This is a hard post for me to write, and the reason I have not posted so far this week. I've been struggling with how to discuss this subject with much-due respect but still make a necessary commentary on what my experience was like, both for me personally as well as what I see as possible implications for children seen by Tibetan doctors. I guess I'll just stick with the facts.
Tibetan medicine is an incredibly holistic practice; it's ancient, it considers the individual, the community, the physical and the metaphysical . It has wisdom that Western medicine is only beginning to understand.
When a patient sees a Tibetan doctor, they can expect a very thorough examination that will help them understand their true nature and what they need to do to come back into balance. The doctor will examine different aspects of the patient's pulse, appearance and urine that will provide insight that even modern technology cannot. I had a wonderful consultation at the University of Minnesota last Fall that helped me immensely.
On Tuesday I arrived at the office and there were two doctors in the room. They realized I was deaf (I had my interpreter with me) and it took a few minutes for them to get settled into the interaction, which was kind of surprising for me because so far here in India, the different people we have met have had no problems with this.
The doctors asked the interpreter a few questions, like "So you learned her language?" Fair enough. I was expecting them to examine my urine (sorry if that sounds gross, but it's really amazing what they can learn once you understand the process), but they just glanced at the bottle and announced that I had a certain kind of imbalance.
Then they asked a couple of questions like whether I sleep well or have headaches. I replied that I sleep great and never have headaches. Then they had both my hands pinned down while they were checking my different pulse points and asked me another question, so I decided to use my voice because I know my interpreter can understand me fairly well and could re-voice for me. The doctors faces kind of changed and they said, "She can speak!!" And I got a little flustered and embarrassed- my ability to make sometimes-intelligible sounds with my mouth and throat is not something I'm especially proud of. They encouraged me to talk more and free up my voice; I explained I talk plenty as I have three children and use my voice with them sometimes, but I generally prefer to sign.
Then one of them got really interested in the whole thing and asked me to move to a different chair; he did some different chants and worked some pressure points (crown chakra, etc). Then he whispered in my ear, "Can you hear now?" I was just kind of trying not to laugh, because the fact is, Western doctors really are no different. If they find out a kid is deaf, their first response is to see if there's a way to fix it. No matter where you go in the world, deafness is viewed as a pathological condition. This was just a different approach as far as I'm concerned.
Anyway, he asked again if I felt any different and I said no. I tried to explain that I don't really want to hear, I am very content and find it peaceful, so I'm quite fixed in my ways.

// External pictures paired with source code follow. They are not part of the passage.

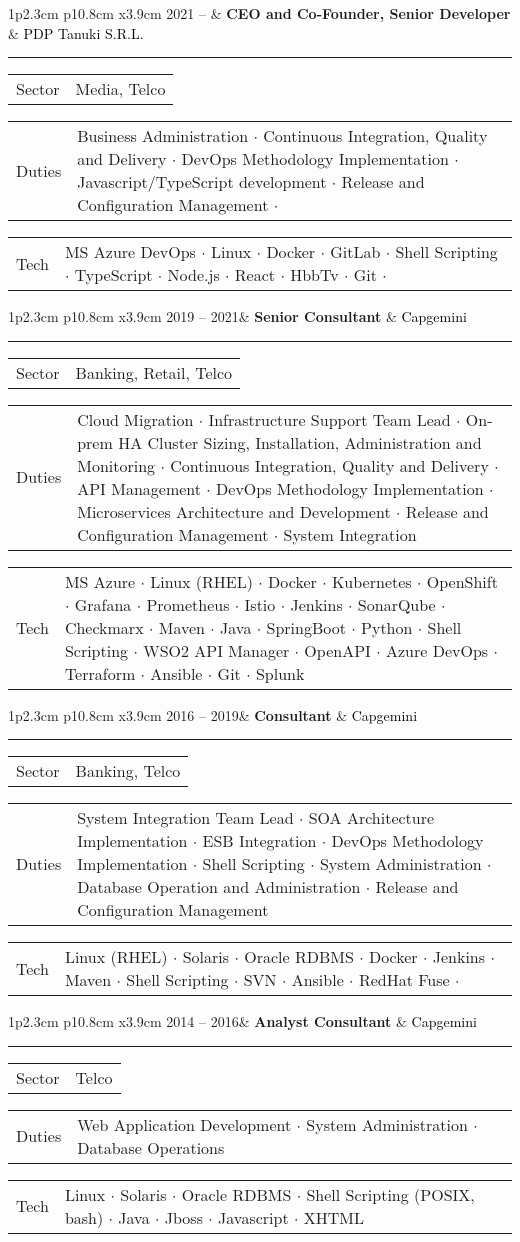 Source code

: \documentclass[10pt,A4]{article}
\newcommand{\fancysep}{\textcolor{bgcol}{ $\cdot$} }
\newcommand{\tzlarrow}{(0,0) -- (0.2,0) -- (0.3,0.2) -- (0.2,0.4) -- (0,0.4) -- (0.1,0.2) -- cycle;}
\newcommand{\larrow}[1]
{\begin{tikzpicture}[scale=0.58]
	 \filldraw[fill=#1!100,draw=#1!100!black]  \tzlarrow
 \end{tikzpicture}
}
\newcommand{\cveventheadmy}[2]
{
\vspace{6pt}
	\begin{tabular*}{1\textwidth}{p{2.3cm} p{14.4cm}}
\larrow{bgcol}	\normalsize{\textcolor{bgcol}{#1}}&#2\\[12pt]
	\end{tabular*}
}
\newcommand{\cveventsection}[3]
{
\vspace{8pt}
	\begin{tabular*}{1\textwidth}{p{2.3cm}  p{10.8cm} x{3.9cm}}
 \textcolor{bgcol}{#1}& \textbf{#2} & \vspace{2.5pt}\textcolor{black}{#3}
	\end{tabular*}
\textcolor{softcol}{\hrule}
}
\begin{document}
\cveventsection{2021 – }{CEO and Co-Founder, Senior Developer}{PDP Tanuki S.R.L.}
\cveventheadmy{Sector}
{Media, Telco}
\cveventheadmy{
Duties}{Business Administration \fancysep Continuous Integration, Quality and Delivery \fancysep  
DevOps Methodology Implementation \fancysep
Javascript/TypeScript development \fancysep
Release and Configuration Management \fancysep
}
\cveventheadmy{Tech}
{
MS Azure DevOps \fancysep
Linux \fancysep 
Docker \fancysep 
GitLab \fancysep 
Shell Scripting \fancysep 
TypeScript \fancysep 
Node.js \fancysep
React \fancysep 
HbbTv \fancysep
Git \fancysep
}

%
\cveventsection{2019 – 2021}{Senior Consultant}{Capgemini}
\cveventheadmy{Sector}
{Banking, Retail, Telco}
\cveventheadmy{
Duties}{Cloud Migration \fancysep Infrastructure Support Team Lead \fancysep On-prem HA Cluster Sizing, Installation, Administration and Monitoring \fancysep 
Continuous Integration, Quality and Delivery \fancysep  
API Management \fancysep
DevOps Methodology Implementation \fancysep
Microservices Architecture and Development \fancysep 
Release and Configuration Management \fancysep 
System Integration
}
\cveventheadmy{Tech}
{
MS Azure \fancysep
Linux (RHEL) \fancysep 
Docker \fancysep 
Kubernetes \fancysep 
OpenShift \fancysep
Grafana \fancysep
Prometheus \fancysep
Istio \fancysep 
Jenkins \fancysep 
SonarQube \fancysep 
Checkmarx \fancysep
Maven \fancysep 
Java \fancysep 
SpringBoot \fancysep
Python \fancysep 
Shell Scripting \fancysep 
WSO2 API Manager \fancysep 
OpenAPI \fancysep 
Azure DevOps \fancysep
Terraform \fancysep
Ansible \fancysep
Git \fancysep
Splunk
}


%
\cveventsection{2016 – 2019}{Consultant}{Capgemini}
\cveventheadmy{Sector}{Banking, Telco}
\cveventheadmy{
Duties}
{System Integration Team Lead \fancysep
SOA Architecture Implementation\fancysep
ESB Integration \fancysep
DevOps Methodology Implementation \fancysep
Shell Scripting \fancysep 
System Administration \fancysep
Database Operation and Administration \fancysep
Release and Configuration Management
}
\cveventheadmy{Tech}{
Linux (RHEL) \fancysep 
Solaris \fancysep 
Oracle RDBMS \fancysep 
Docker \fancysep
Jenkins \fancysep 
Maven \fancysep 
Shell Scripting \fancysep 
SVN \fancysep
Ansible \fancysep
RedHat Fuse \fancysep
}


%
\cveventsection{2014 – 2016}{Analyst Consultant}{Capgemini}
\cveventheadmy{Sector}{Telco}
\cveventheadmy{Duties}{
Web Application Development \fancysep
System Administration \fancysep
Database Operations
}
\cveventheadmy{Tech}{
Linux \fancysep 
Solaris \fancysep 
Oracle RDBMS \fancysep 
Shell Scripting (POSIX, bash) \fancysep 
Java \fancysep 
Jboss \fancysep
Javascript \fancysep 
XHTML
}
\end{document}
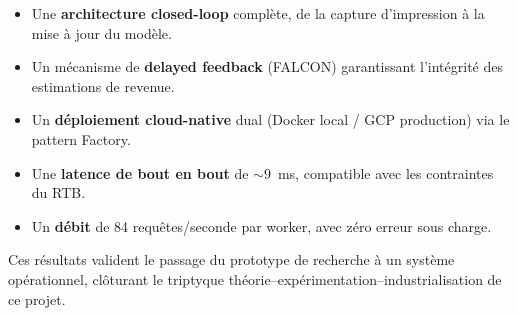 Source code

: \begin{itemize}
    \item Une \textbf{architecture closed-loop} complète, de la capture d'impression à la mise à jour du modèle.
    \item Un mécanisme de \textbf{delayed feedback} (FALCON) garantissant l'intégrité des estimations de revenue.
    \item Un \textbf{déploiement cloud-native} dual (Docker local / GCP production) via le pattern Factory.
    \item Une \textbf{latence de bout en bout} de $\sim 9$~ms, compatible avec les contraintes du RTB.
    \item Un \textbf{débit} de 84 requêtes/seconde par worker, avec zéro erreur sous charge.
\end{itemize}

Ces résultats valident le passage du prototype de recherche à un système opérationnel, clôturant le triptyque théorie--expérimentation--industrialisation de ce projet.
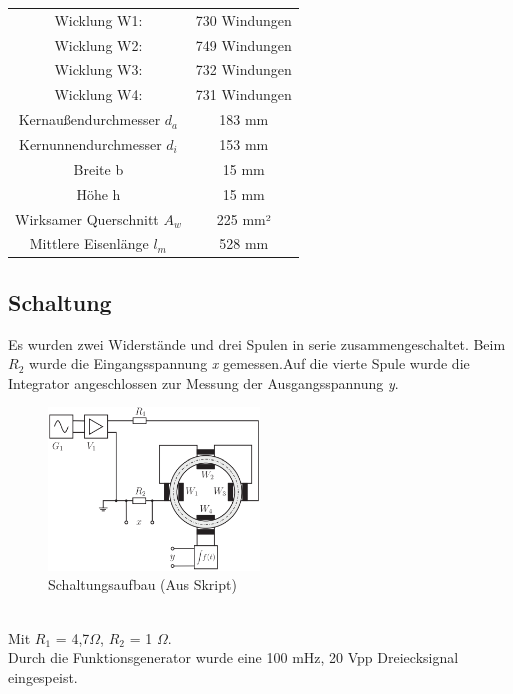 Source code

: \documentclass[a4paper,twoside,12pt,DIV=13,BCOR=5mm,numbers=noenddot,cleardoublepage=empty]{scrbook}
\begin{document}
    \begin{center}
        
    \begin{tabular}{cc}
    Wicklung W1: & 730 Windungen \\
    Wicklung W2: & 749 Windungen \\
    Wicklung W3: & 732 Windungen \\
    Wicklung W4: & 731 Windungen \\
    Kernaußendurchmesser $d_a$ & 183 mm \\
    Kernunnendurchmesser $d_i$ & 153 mm \\
    Breite b & 15 mm \\
    Höhe h & 15 mm \\
    Wirksamer Querschnitt $A_w$ & 225 mm² \\
    Mittlere Eisenlänge $l_m$ & 528 mm \\
    \end{tabular}
    \end{center}
    
    \subsection{Schaltung}

    Es wurden zwei Widerstände und drei Spulen in serie zusammengeschaltet. Beim \textit{$R_2$} wurde die Eingangsspannung \textit{x} gemessen.Auf die vierte Spule wurde die Integrator angeschlossen zur Messung der Ausgangsspannung \textit{y}.
    \begin{figure}[h] 
    \centering
    \includegraphics[width=0.5\textwidth]{pictures/HystereseSchaltung.png} %
    \caption{Schaltungsaufbau (Aus Skript)}
    \end{figure}\\
    Mit $R_1$ = 4,7$\Omega$, $R_2$ = 1 $\Omega$. \\
    Durch die Funktionsgenerator wurde eine 100 mHz, 20 Vpp Dreiecksignal eingespeist.
\end{document}
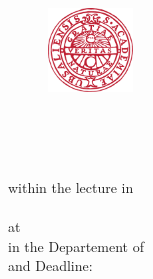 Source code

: 
\begin{titlepage}


\begin{figure}
	\raggedright
	\includegraphics[width=0.2\textwidth]{./fig/uppsla_university.png}
\end{figure}


\begin{center}
	\vspace*{0pt}
	\begin{Huge}
		\textbf{\mytitle}\\
	\end{Huge}
	\vspace*{4em}
	\begin{LARGE}
		\textbf{\MakeUppercase{\mytypeofwork}}\\
	\end{LARGE}	
	\vspace*{2em}
	within the lecture in\\
	\mycourse\\
	\vspace*{2em}
	at \myuniversity\\
	in the Departement of \mydepartement\\
	\vspace*{2em}
	\myauthora{} and \myauthorb{}
	\vspace*{2em}
	Deadline: \myduedate\\
	\vspace*{3em}
	\vfill
	

\end{center}
\end{titlepage}
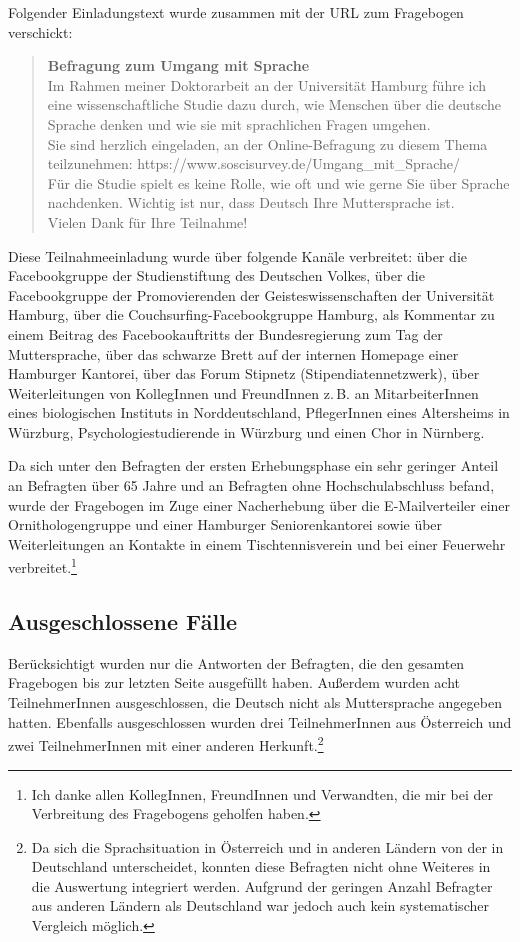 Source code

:Folgender Einladungstext wurde zusammen mit der URL zum Fragebogen verschickt: 
\begin{quote}
\glqq \textbf{Befragung zum Umgang mit Sprache}\\
Im Rahmen meiner Doktorarbeit an der Universität Hamburg führe ich eine wissenschaftliche Studie dazu durch, wie Menschen über die deutsche Sprache denken und wie sie mit sprachlichen Fragen umgehen.\\
Sie sind herzlich eingeladen, an der Online-Befragung zu diesem Thema teilzunehmen: https://www.soscisurvey.de/Umgang\_mit\_Sprache/ \\
Für die Studie spielt es keine Rolle, wie oft und wie gerne Sie über Sprache nachdenken. Wichtig ist nur, dass Deutsch Ihre Muttersprache ist. \\
Vielen Dank für Ihre Teilnahme!\grqq{}
\end{quote}
Diese Teilnahmeeinladung wurde über folgende Kanäle verbreitet: über die Facebookgruppe der Studienstiftung des Deutschen Volkes, über die Facebookgruppe der Promovierenden der Geisteswissenschaften der Universität Hamburg, über die Couchsurfing-Facebookgruppe Hamburg, als Kommentar zu einem Beitrag des Facebookauftritts der Bundesregierung zum Tag der Muttersprache, über das schwarze Brett auf der internen Homepage einer Hamburger Kantorei, über das Forum Stipnetz (Stipendiatennetzwerk), über Weiterleitungen von KollegInnen und FreundInnen z.\,B. an MitarbeiterInnen eines biologischen Instituts in Norddeutschland, PflegerInnen eines Altersheims in Würzburg, Psychologiestudierende in Würzburg und einen Chor in Nürnberg. 

Da sich unter den Befragten der ersten Erhebungsphase ein sehr geringer Anteil an Befragten über 65 Jahre und an Befragten ohne Hochschulabschluss befand, wurde der Fragebogen im Zuge einer Nacherhebung über die E\hyp Mailverteiler einer Ornithologengruppe und einer Hamburger Seniorenkantorei sowie über Weiterleitungen an Kontakte in einem Tischtennisverein und bei einer Feuerwehr verbreitet.\footnote{Ich danke allen KollegInnen, FreundInnen und Verwandten, die mir bei der Verbreitung des Fragebogens geholfen haben.}

\subsection{Ausgeschlossene Fälle}
\label{sec:Ausschluss}
Berücksichtigt wurden nur die Antworten der Befragten, die den gesamten Fragebogen bis zur letzten Seite ausgefüllt haben. 
Außerdem wurden acht TeilnehmerInnen ausgeschlossen, die Deutsch nicht als Muttersprache angegeben hatten.
Ebenfalls ausgeschlossen wurden drei TeilnehmerInnen aus Österreich und zwei TeilnehmerInnen mit einer anderen Herkunft.\footnote{Da sich die Sprachsituation in Österreich und in anderen Ländern von der in Deutschland unterscheidet, konnten diese Befragten nicht ohne Weiteres in die Auswertung integriert werden. Aufgrund der geringen Anzahl Befragter aus anderen Ländern als Deutschland war jedoch auch kein systematischer Vergleich möglich.} 

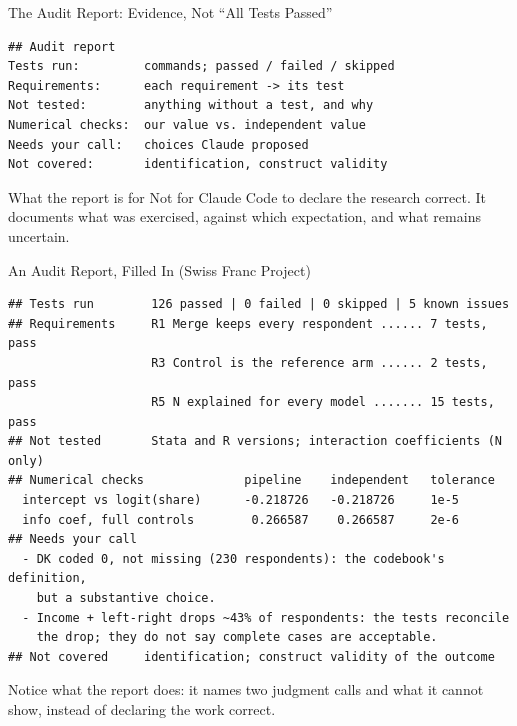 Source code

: \documentclass[aspectratio=169, 11pt]{beamer}
\begin{document}
\begin{frame}[fragile]{The Audit Report: Evidence, Not ``All Tests Passed''}
  \begin{lstlisting}[basicstyle=\ttfamily\footnotesize]
## Audit report
Tests run:         commands; passed / failed / skipped
Requirements:      each requirement -> its test
Not tested:        anything without a test, and why
Numerical checks:  our value vs. independent value
Needs your call:   choices Claude proposed
Not covered:       identification, construct validity
  \end{lstlisting}

  \vspace{0.3em}
  \begin{block}{What the report is for}
    Not for Claude Code to declare the research correct. It documents what was exercised, against which expectation, and what remains uncertain.
  \end{block}
\end{frame}

\begin{frame}[fragile]{An Audit Report, Filled In (Swiss Franc Project)}
  \begin{lstlisting}[basicstyle=\ttfamily\scriptsize, columns=fixed, keepspaces=true]
## Tests run        126 passed | 0 failed | 0 skipped | 5 known issues
## Requirements     R1 Merge keeps every respondent ...... 7 tests, pass
                    R3 Control is the reference arm ...... 2 tests, pass
                    R5 N explained for every model ....... 15 tests, pass
## Not tested       Stata and R versions; interaction coefficients (N only)
## Numerical checks              pipeline    independent   tolerance
  intercept vs logit(share)      -0.218726   -0.218726     1e-5
  info coef, full controls        0.266587    0.266587     2e-6
## Needs your call
  - DK coded 0, not missing (230 respondents): the codebook's definition,
    but a substantive choice.
  - Income + left-right drops ~43% of respondents: the tests reconcile
    the drop; they do not say complete cases are acceptable.
## Not covered     identification; construct validity of the outcome
  \end{lstlisting}

  \vspace{0.3em}
  {\small Notice what the report does: it names two judgment calls and what it cannot show, instead of declaring the work correct.}
\end{frame}
\end{document}
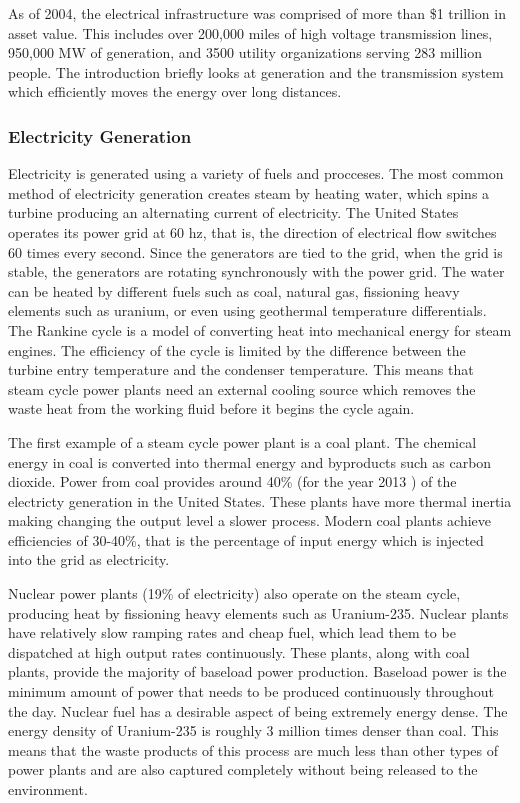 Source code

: 	As of 2004, the electrical infrastructure was comprised of more than \$1 trillion in asset value.  This includes over 200,000 miles of high voltage transmission lines, 950,000 MW of generation, and 3500 utility organizations serving 283 million people.\cite{northeast_2003}  The introduction briefly looks at generation and the transmission system which efficiently moves the energy over long distances.

\subsubsection{Electricity Generation}
	Electricity is generated using a variety of fuels and procceses.  The most common method of electricity generation creates steam by heating water, which spins a turbine producing an alternating current of electricity.  The United States operates its power grid at 60 hz, that is, the direction of electrical flow switches 60 times every second.  Since the generators are tied to the grid, when the grid is stable, the generators are rotating synchronously with the power grid.  The water can be heated by different fuels such as coal, natural gas, fissioning heavy elements such as uranium, or even using geothermal temperature differentials.  The Rankine cycle is a model of converting heat into mechanical energy for steam engines.  The efficiency of the cycle is limited by the difference between the turbine entry temperature and the condenser temperature.  This means that steam cycle power plants need an external cooling source which removes the waste heat from the working fluid before it begins the cycle again.  

	The first example of a steam cycle power plant is a coal plant.  The chemical energy in coal is converted into thermal energy and byproducts such as carbon dioxide.  Power from coal provides around 40\% (for the year 2013 \cite{eia_gov}) of the electricty generation in the United States. These plants have more thermal inertia making changing the output level a slower process.  Modern coal plants achieve efficiencies of 30-40\%, that is the percentage of input energy which is injected into the grid as electricity.

	Nuclear power plants (19\% of electricity) also operate on the steam cycle, producing heat by fissioning heavy elements such as Uranium-235.  Nuclear plants have relatively slow ramping rates and cheap fuel, which lead them to be dispatched at high output rates continuously.  These plants, along with coal plants, provide the majority of baseload power production. Baseload power is the minimum amount of power that needs to be produced continuously throughout the day.  Nuclear fuel has a desirable aspect of being extremely energy dense.  The energy density of Uranium-235 is roughly 3 million times denser than coal.  This means that the waste products of this process are much less than other types of power plants and are also captured completely without being released to the environment.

There was a bit of a language barrier there but I did try to help them understand my perspective. Well, they prescribed some pills for me, told me I was too screwed up for them to derive my true nature (not because of the deafness, but apparently my liver is a bit disordered....no comment on that one...). I decided not to fill the prescription. Later on in class, a different doctor looked at my urine and came to a very different conclusion, one that I could buy because it matched up with my actual behaviors and physical functioning. That kind of reinforced my sense that the first doctors were too focused on what was going on in my ears and throat to truly take a holistic perspective.
Later on I freaked out a little bit- "What if it had actually worked??!!" After being deaf for 34 years (and not even being able to hear a plane overhead for about 20) my brain would not have any clue what to do with sound, and it probably would not be able to rewire itself to learn. I would go nuts!! :-)
Honestly, I was not offended in the least. I know he was just trying to help. But I also got a little worried about what does happen if a family brings their deaf child in- isn't there any suggestion of the family using some kind of visual language with the child so they have a shot at normal development? I know I should have done more research before I came here because there's been plenty of work done in the field of Deafness in developing countries, but at the same time I think it's a good thing that I'm seeing this with fresh eyes.
Anyway, I was happy to learn that in Tibet they recently opened their first school for the Deaf. China has its problems (which is an understatement), but I think they understand a thing or two about educating deaf children. But there's nothing like that in this area, and the Indian doctor (who was brilliant, handsome and awesome ha!) we visited at the Western-style hospital across the street from the MTK said hearing loss is not a problem around here. Yeah, any instances of childhood deafness are are probably overlooked more often than not(meaning no language exposure = poor cognitive development = emotional and behavioral issues)-- BUT I'm assuming the good doctor is probably correct, since Tibetan mothers take very good care of themselves during pregnancy, both emotionally and physically, while American mothers are exposed to all sorts of toxins and are expected to work until they're 8cm dilated. And, of course, fragile babies are probably more likely to survive when they're born in a country with more resources.
This is all common sense, I know, nothing I did not know before, but it's still something I'm pondering regardless; a person can understand the exact same thought on a whole new level, you follow me?